**GIVEN DATA:**
Start of Block

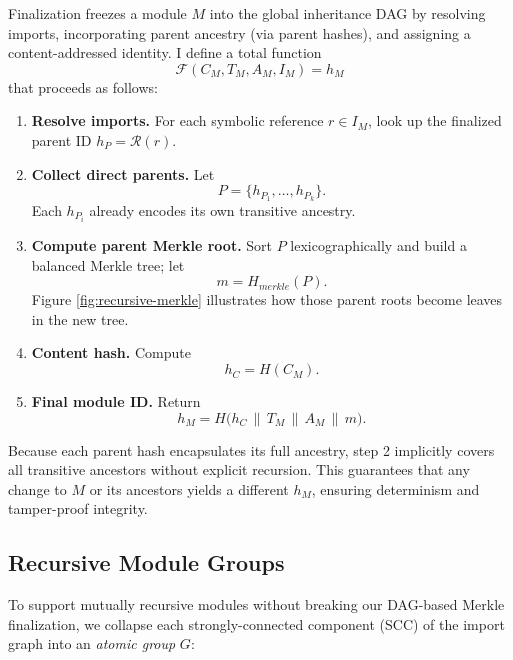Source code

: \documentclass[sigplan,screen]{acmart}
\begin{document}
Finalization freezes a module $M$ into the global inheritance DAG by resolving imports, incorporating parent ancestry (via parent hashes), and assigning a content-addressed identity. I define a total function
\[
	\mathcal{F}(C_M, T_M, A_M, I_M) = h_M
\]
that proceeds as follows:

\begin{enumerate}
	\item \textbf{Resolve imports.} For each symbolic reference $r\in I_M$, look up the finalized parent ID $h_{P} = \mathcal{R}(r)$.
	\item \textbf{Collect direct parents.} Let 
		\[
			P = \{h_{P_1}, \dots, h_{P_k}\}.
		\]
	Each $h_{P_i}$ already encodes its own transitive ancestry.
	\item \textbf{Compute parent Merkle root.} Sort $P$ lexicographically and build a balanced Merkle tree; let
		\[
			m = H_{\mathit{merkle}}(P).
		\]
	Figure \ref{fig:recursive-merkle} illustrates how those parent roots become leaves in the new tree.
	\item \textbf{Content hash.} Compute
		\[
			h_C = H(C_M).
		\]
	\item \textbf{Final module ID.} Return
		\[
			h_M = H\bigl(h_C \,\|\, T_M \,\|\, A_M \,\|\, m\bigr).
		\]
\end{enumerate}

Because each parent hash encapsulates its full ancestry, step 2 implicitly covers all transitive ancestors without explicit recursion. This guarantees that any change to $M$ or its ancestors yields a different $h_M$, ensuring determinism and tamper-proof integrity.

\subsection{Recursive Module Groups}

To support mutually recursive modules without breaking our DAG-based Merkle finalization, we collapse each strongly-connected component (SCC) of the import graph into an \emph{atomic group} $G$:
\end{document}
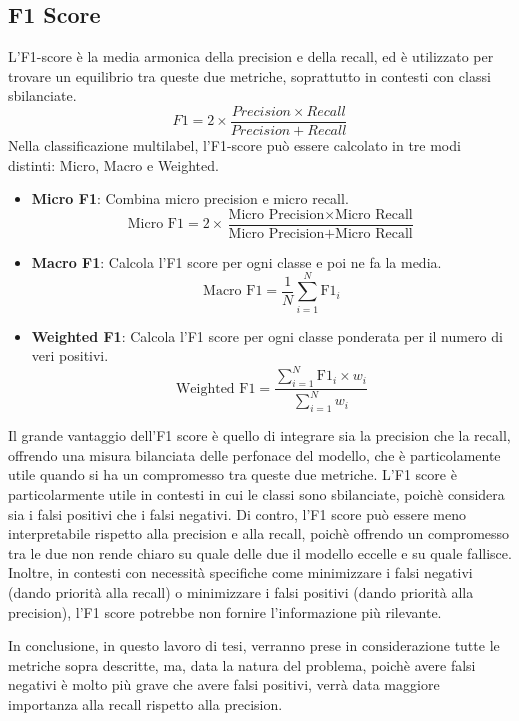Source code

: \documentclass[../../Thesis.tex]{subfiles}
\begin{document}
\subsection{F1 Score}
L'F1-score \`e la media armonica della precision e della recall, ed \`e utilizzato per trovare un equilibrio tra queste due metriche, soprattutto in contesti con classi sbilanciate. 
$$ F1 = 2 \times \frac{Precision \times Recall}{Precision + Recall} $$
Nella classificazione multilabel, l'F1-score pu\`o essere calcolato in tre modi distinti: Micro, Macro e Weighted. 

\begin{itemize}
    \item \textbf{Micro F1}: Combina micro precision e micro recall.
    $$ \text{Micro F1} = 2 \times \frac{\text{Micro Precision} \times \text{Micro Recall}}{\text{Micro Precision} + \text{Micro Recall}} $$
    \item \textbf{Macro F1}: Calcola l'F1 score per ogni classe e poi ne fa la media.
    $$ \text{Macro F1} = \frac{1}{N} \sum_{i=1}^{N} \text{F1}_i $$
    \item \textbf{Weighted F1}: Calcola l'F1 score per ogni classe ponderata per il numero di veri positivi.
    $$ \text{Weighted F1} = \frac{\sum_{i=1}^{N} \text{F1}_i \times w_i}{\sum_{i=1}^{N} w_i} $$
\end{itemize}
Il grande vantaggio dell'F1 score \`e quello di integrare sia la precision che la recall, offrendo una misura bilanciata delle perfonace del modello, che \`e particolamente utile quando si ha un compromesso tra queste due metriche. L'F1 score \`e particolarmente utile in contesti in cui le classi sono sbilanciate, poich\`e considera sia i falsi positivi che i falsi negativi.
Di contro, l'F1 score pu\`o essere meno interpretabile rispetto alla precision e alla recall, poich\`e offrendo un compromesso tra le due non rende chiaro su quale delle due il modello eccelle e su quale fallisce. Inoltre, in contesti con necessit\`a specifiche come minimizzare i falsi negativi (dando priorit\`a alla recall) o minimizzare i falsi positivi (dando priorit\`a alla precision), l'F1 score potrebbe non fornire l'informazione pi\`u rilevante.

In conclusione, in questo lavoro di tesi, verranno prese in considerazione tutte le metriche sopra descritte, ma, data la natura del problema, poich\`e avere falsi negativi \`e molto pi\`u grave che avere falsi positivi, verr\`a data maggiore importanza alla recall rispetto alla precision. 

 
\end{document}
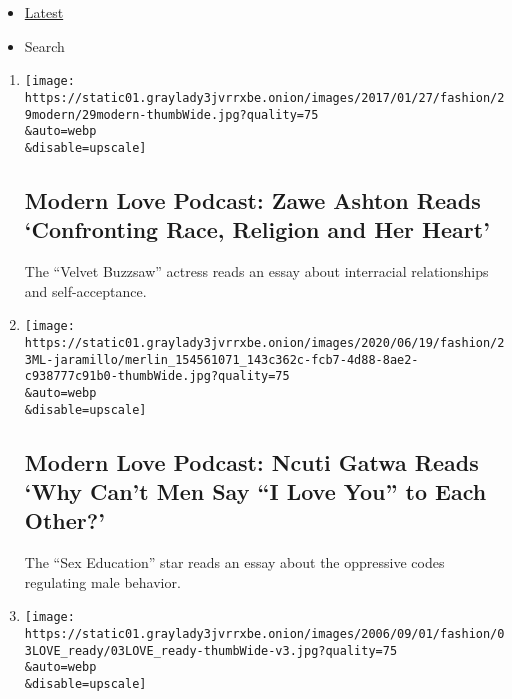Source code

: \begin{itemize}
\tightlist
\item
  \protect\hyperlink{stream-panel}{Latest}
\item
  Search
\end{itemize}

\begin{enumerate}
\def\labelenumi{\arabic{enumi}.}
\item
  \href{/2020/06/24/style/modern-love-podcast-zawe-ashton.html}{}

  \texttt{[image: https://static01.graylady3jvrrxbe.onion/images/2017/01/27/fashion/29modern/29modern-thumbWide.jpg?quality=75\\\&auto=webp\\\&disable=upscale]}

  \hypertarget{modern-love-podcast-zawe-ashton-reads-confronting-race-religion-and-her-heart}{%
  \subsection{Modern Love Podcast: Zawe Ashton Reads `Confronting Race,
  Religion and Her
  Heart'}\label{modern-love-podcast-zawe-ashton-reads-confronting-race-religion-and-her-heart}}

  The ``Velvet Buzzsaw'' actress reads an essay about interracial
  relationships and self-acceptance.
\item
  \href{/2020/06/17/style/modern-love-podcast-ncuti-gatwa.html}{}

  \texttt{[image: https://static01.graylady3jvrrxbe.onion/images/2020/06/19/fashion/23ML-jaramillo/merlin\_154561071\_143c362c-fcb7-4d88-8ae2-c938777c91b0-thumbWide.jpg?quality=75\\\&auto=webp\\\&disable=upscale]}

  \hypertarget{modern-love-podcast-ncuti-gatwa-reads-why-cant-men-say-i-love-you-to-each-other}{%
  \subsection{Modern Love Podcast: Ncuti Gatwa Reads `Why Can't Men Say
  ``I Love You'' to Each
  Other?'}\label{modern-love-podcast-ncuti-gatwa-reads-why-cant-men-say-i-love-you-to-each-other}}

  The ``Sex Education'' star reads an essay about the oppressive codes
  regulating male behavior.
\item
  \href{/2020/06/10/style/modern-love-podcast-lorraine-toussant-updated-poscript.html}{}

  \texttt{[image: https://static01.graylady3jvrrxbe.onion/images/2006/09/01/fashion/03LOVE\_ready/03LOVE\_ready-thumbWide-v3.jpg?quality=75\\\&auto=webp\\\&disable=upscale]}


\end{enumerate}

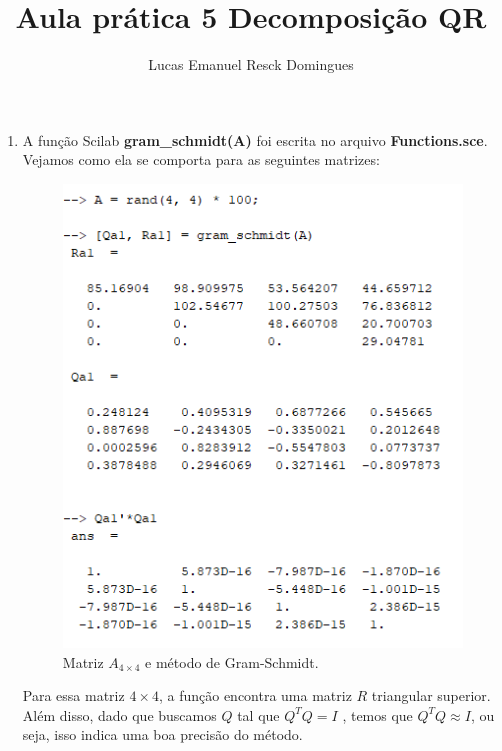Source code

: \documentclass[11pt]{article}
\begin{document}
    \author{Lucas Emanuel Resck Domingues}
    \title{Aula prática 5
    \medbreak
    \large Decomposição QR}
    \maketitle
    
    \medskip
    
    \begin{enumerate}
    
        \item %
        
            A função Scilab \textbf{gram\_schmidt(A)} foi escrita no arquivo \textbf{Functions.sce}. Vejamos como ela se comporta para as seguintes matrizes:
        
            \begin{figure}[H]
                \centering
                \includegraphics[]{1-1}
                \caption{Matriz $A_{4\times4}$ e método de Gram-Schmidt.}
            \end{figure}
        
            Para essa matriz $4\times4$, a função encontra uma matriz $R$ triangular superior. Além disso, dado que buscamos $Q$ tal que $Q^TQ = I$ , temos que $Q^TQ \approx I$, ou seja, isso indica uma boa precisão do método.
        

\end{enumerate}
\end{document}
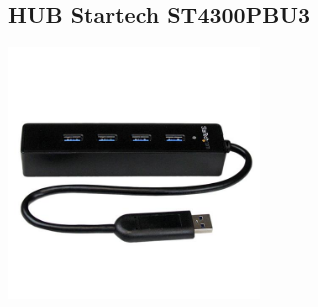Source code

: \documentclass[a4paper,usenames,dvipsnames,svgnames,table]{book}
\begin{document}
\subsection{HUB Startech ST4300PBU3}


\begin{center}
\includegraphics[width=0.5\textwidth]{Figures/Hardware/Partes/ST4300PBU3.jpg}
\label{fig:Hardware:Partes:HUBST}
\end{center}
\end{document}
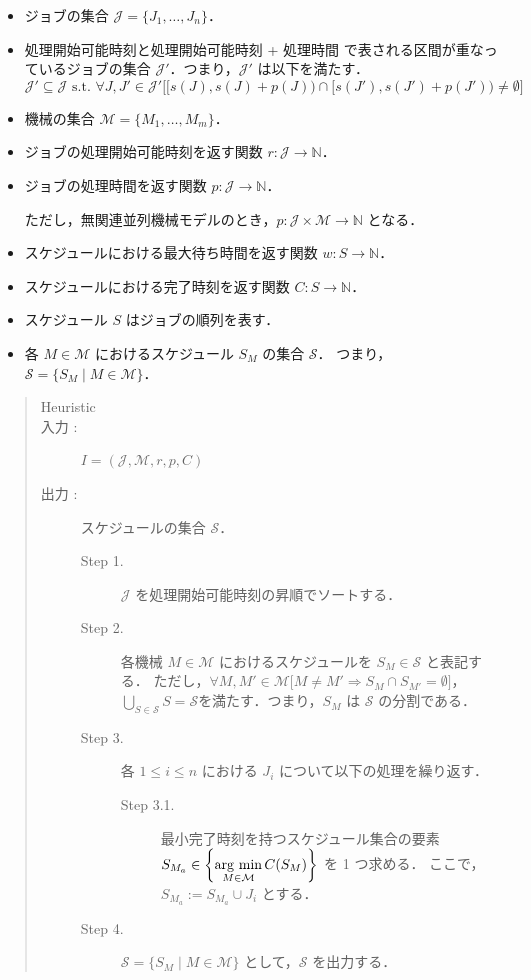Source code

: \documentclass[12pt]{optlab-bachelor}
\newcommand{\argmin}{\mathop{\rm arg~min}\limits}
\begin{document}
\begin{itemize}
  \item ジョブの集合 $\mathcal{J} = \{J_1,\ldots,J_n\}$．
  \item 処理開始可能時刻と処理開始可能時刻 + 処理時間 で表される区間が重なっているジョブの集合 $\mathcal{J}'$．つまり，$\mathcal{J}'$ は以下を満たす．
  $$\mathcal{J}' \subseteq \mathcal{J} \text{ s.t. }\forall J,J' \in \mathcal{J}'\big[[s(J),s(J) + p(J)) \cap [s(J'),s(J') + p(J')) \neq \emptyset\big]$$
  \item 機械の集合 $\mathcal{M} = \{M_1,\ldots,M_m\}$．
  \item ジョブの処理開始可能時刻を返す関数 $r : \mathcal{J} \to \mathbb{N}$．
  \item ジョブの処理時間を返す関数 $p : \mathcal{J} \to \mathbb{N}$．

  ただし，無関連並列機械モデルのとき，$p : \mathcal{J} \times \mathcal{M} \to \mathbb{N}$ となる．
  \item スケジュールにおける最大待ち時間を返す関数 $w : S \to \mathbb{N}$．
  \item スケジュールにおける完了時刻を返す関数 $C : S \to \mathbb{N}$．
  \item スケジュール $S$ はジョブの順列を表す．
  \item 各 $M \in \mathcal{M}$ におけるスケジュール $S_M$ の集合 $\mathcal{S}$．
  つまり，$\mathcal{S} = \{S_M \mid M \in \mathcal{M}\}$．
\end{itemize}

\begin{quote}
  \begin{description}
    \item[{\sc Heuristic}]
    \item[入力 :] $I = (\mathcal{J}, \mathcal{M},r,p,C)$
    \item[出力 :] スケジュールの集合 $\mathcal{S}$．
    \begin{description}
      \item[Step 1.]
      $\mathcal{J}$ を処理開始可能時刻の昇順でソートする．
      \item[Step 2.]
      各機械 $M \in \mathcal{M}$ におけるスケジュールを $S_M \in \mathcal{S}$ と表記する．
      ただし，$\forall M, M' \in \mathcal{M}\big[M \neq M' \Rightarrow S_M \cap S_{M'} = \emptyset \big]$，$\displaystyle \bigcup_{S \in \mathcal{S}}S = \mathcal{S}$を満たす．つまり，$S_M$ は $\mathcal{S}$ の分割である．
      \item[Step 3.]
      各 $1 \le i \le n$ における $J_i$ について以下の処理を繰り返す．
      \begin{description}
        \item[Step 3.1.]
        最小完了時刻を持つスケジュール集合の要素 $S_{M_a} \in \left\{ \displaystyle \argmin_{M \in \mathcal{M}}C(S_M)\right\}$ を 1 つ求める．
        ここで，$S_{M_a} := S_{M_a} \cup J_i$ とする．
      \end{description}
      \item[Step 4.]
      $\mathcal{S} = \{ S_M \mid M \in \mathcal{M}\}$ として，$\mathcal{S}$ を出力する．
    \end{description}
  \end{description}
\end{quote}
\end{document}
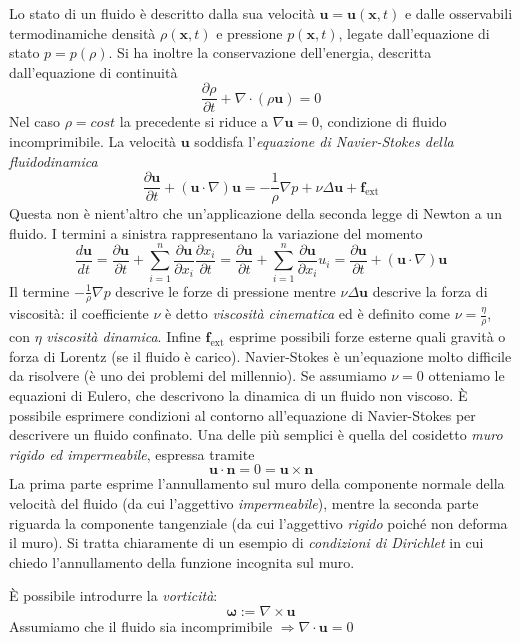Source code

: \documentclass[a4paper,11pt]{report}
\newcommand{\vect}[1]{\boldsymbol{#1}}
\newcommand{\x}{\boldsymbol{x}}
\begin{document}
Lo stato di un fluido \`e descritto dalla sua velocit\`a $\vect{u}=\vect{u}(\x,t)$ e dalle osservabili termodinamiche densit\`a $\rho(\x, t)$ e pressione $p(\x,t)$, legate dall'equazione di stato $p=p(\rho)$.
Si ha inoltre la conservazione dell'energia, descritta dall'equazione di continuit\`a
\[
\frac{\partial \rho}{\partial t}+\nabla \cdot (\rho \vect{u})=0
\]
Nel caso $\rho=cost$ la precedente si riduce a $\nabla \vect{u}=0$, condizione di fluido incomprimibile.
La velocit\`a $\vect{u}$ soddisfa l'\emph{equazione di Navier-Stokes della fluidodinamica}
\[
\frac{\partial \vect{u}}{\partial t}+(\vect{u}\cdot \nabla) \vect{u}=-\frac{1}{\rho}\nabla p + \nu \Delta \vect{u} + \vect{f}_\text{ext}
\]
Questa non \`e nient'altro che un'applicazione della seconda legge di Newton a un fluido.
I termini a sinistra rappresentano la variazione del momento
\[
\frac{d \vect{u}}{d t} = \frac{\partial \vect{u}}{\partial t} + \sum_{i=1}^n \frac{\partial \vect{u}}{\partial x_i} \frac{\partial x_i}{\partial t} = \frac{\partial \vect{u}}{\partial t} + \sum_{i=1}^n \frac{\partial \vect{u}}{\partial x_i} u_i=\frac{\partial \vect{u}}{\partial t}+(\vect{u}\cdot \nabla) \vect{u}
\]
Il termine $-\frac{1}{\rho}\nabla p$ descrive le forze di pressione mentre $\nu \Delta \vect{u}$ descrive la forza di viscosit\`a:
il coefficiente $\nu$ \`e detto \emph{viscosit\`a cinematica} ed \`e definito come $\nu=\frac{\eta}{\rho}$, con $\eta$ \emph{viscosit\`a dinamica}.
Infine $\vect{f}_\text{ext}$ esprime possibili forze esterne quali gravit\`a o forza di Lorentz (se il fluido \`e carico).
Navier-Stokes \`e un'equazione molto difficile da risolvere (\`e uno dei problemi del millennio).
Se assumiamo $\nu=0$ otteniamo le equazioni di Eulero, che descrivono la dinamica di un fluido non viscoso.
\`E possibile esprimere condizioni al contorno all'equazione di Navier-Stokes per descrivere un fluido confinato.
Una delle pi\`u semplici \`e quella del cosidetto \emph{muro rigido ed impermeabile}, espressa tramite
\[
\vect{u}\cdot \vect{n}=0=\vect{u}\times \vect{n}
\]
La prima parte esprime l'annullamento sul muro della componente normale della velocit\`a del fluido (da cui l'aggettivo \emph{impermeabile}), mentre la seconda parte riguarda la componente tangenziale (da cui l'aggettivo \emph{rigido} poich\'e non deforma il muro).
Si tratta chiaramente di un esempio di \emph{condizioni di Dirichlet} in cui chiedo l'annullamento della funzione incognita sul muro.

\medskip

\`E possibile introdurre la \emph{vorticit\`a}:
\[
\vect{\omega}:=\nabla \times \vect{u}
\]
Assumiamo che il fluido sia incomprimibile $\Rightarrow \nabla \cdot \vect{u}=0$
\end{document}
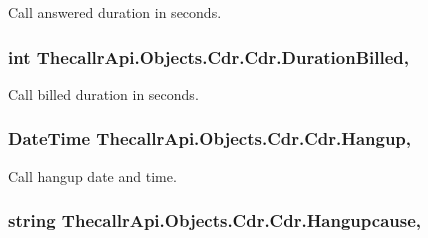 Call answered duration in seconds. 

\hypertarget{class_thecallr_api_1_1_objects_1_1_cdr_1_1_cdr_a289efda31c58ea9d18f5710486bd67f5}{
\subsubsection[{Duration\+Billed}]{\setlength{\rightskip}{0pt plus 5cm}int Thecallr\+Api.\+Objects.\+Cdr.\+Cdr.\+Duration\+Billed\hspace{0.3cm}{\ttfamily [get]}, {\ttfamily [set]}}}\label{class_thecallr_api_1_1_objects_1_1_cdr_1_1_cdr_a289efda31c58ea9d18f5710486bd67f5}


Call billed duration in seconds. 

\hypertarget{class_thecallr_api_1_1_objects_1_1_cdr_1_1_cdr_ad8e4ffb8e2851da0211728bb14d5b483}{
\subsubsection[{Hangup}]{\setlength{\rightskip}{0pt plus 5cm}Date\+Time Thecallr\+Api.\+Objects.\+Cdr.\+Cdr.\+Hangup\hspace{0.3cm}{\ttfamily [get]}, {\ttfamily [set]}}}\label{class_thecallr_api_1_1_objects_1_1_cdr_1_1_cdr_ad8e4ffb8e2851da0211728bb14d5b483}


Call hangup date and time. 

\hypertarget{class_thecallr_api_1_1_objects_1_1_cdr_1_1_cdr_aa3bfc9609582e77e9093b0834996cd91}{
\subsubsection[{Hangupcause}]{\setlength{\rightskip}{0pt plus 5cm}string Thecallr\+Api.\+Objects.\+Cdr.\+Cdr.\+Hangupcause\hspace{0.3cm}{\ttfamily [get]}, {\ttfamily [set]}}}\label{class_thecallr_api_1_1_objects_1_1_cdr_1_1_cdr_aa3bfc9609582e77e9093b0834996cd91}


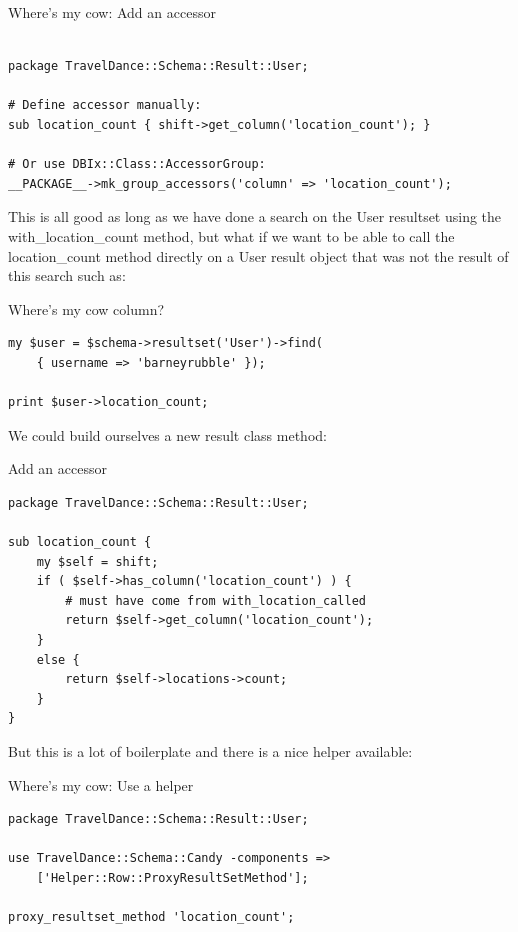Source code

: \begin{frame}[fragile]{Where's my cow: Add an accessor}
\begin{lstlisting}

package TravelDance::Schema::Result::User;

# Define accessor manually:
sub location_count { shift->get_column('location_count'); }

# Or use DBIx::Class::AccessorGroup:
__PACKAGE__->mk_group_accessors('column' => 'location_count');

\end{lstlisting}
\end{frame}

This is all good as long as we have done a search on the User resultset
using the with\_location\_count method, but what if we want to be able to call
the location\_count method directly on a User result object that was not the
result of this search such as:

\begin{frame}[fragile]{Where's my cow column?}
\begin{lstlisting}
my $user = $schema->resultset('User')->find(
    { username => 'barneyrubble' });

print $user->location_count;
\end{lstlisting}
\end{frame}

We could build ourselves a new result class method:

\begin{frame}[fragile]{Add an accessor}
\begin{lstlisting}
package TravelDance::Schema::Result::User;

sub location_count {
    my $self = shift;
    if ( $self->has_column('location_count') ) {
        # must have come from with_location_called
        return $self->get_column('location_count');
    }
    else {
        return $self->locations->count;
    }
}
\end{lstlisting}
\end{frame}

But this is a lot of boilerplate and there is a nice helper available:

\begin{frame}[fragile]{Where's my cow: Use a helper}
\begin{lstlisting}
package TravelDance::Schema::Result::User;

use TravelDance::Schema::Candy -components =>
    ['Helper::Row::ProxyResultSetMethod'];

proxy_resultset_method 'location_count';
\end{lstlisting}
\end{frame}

End of Block

**EXERCISE INSTRUCTIONS:** Reproduce every line in the data that has the word "transitive" in it.

**RESPONSE FOR THIS EXERCISE:**
	Each $h_{P_i}$ already encodes its own transitive ancestry.
Because each parent hash encapsulates its full ancestry, step 2 implicitly covers all transitive ancestors without explicit recursion. This guarantees that any change to $M$ or its ancestors yields a different $h_M$, ensuring determinism and tamper-proof integrity.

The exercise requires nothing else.